AIM Network Hub is the shared learning layer installed on aim-engine.com. Customer AIM Engine installations connect to it without handing over their OpenAI API keys.
The feedback loop
Customer campaign → structured evaluation → selected sharing scope → AIM Network Hub → SCAMPER improvement → shared Network Library → adoption by another campaign → new measured outcome.
What reaches the Hub
Network identity
Connected company/site identity, plan and last activity.
Aggregate activity
Input and output counters can be synchronised without sending private prompt text.
Shared knowledge
Completed research and company updates deliberately submitted to the community.
Campaign evaluations
Structured fields for objectives, inputs, activities, outputs, out-takes, outcomes, impact, stakeholders, confidence and SCAMPER analysis.
Agile learning states
Incoming → Classified → In progress → Measurement → Outcome received → Impact review. The Hub records the evaluation history so a campaign can evolve as real evidence arrives.

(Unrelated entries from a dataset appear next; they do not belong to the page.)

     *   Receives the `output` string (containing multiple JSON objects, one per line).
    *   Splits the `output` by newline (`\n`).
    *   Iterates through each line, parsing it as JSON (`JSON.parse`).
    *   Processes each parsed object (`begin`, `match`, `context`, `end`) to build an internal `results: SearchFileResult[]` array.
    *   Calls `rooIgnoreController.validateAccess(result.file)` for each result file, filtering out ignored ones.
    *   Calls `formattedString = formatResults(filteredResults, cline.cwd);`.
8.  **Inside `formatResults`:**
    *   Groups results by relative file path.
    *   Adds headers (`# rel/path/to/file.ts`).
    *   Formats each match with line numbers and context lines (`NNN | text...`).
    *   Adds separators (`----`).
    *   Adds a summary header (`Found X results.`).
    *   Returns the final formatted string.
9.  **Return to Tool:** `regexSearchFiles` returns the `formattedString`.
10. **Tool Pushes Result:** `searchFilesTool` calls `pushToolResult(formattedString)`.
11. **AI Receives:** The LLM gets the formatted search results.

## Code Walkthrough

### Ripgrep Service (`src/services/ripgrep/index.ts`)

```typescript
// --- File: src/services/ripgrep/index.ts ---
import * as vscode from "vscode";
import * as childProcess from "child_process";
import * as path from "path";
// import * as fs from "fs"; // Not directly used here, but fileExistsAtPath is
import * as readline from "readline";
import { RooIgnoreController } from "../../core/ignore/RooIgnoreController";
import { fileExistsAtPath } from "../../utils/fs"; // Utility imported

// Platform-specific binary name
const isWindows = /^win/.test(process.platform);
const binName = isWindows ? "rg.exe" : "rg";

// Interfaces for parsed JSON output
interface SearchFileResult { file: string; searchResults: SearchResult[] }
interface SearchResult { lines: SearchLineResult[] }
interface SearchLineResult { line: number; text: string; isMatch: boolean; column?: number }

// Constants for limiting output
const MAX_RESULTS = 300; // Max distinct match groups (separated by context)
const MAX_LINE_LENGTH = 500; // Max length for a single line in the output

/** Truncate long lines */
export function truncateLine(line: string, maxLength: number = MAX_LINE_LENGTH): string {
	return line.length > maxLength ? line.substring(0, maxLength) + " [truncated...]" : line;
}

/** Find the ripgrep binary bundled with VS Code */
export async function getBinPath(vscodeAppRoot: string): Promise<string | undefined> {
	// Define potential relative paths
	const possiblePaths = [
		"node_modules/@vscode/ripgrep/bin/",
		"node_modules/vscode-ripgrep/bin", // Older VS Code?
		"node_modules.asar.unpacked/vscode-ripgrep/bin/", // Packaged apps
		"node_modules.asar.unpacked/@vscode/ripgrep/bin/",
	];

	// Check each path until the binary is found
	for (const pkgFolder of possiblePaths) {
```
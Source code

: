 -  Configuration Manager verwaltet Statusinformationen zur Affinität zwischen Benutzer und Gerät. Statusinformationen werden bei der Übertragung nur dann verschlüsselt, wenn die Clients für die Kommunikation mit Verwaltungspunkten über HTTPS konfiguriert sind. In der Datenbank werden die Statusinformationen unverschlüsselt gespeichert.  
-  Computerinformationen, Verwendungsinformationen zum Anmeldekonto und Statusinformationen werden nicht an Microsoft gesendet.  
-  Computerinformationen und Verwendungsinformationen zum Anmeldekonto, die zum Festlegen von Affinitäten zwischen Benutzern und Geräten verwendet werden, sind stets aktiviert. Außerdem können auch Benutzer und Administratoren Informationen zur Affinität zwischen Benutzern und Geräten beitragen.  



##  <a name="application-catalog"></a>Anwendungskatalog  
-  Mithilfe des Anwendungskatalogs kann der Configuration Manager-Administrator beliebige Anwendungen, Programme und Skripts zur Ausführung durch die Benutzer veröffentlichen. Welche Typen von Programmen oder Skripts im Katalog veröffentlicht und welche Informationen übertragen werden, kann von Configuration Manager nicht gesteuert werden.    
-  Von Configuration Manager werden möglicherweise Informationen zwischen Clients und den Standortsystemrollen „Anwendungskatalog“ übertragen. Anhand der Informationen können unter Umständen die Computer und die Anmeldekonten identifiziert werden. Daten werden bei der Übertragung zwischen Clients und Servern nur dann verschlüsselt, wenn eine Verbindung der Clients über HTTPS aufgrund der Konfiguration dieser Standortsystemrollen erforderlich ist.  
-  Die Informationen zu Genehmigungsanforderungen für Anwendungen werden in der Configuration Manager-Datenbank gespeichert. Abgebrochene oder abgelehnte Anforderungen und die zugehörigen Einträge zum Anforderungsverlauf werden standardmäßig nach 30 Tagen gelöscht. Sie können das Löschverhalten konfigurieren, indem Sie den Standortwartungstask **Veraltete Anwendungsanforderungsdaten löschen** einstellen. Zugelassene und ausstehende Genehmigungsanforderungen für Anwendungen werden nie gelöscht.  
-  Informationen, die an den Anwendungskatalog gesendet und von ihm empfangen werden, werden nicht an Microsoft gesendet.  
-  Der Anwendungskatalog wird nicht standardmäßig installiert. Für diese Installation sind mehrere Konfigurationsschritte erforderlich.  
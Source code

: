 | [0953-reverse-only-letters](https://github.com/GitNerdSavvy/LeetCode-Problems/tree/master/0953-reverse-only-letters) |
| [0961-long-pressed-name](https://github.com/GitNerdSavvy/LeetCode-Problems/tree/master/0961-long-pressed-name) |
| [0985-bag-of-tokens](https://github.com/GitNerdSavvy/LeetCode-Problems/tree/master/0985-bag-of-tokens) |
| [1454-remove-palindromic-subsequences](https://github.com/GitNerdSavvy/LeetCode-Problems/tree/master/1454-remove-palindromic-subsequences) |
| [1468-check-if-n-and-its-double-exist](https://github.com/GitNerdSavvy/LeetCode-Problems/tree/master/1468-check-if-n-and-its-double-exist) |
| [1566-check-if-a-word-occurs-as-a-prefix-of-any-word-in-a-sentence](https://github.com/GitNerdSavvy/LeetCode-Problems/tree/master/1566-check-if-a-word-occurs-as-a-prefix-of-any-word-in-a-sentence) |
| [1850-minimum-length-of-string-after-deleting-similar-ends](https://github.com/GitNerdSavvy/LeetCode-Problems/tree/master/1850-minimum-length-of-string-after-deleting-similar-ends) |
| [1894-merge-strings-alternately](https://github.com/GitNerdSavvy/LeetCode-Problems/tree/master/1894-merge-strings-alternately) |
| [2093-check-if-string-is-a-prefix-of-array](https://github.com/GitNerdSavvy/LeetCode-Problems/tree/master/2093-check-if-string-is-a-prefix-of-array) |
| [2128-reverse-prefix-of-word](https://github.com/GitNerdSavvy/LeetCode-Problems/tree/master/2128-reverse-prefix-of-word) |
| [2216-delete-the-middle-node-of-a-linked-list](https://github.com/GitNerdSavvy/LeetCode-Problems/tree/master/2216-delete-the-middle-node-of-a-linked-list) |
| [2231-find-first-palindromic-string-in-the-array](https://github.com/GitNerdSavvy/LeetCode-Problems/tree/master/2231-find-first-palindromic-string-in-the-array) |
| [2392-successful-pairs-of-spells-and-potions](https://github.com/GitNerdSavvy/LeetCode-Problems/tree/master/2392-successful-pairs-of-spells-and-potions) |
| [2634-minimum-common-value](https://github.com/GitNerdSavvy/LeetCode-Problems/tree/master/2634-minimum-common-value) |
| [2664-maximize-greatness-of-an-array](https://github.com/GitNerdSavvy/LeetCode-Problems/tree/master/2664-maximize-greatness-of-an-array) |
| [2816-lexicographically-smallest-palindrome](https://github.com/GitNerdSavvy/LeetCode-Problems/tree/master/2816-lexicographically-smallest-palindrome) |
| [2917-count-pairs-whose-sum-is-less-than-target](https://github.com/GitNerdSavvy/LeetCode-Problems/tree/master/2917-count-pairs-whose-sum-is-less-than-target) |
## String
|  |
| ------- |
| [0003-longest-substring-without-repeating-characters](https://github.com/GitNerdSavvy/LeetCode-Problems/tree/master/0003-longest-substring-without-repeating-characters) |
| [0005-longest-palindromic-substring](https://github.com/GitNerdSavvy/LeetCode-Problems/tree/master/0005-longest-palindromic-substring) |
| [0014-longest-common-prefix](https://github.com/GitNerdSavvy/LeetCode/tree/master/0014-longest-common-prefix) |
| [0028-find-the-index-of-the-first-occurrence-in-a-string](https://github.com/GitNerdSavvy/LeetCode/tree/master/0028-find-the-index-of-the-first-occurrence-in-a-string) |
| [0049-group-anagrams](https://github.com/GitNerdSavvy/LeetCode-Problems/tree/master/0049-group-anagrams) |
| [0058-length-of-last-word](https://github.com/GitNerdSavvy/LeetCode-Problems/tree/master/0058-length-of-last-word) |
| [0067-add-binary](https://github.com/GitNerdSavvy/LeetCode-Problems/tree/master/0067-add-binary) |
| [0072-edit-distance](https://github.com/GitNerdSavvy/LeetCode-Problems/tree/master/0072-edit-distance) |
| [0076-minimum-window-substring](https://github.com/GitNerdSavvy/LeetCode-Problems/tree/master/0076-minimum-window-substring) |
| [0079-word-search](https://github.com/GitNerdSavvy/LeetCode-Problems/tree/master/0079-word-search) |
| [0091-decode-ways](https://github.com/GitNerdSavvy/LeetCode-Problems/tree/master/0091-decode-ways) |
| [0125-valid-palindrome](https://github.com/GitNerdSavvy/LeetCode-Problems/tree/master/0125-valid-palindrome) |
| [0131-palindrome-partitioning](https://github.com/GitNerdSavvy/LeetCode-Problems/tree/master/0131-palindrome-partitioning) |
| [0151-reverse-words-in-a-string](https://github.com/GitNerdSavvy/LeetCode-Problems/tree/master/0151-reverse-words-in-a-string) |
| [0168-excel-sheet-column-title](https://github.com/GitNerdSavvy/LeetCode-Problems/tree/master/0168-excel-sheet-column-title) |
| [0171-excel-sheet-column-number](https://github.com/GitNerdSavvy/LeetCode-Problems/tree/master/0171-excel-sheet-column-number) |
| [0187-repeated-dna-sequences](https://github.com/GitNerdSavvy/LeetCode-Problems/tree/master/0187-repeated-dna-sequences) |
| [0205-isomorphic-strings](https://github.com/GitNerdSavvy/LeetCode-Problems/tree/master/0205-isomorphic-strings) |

What comes back to customers
The Network Library can return relevant approved research, anonymised learnings and improvement candidates. Customers can save an item to their own Library, adopt it into a Project or Campaign, test it and later return the outcome.
Why this is different from generic AI memory
The network can build a genealogy from evidence to idea to adoption to outcome. A strategy is therefore not only “something AI suggested”; AIM can retain the context of which earlier learnings contributed to it and whether later campaigns produced evidence for or against it.
Private work remains a first-class state.
The network effect should come from deliberately shared learning, not from silently publishing each customer’s working data.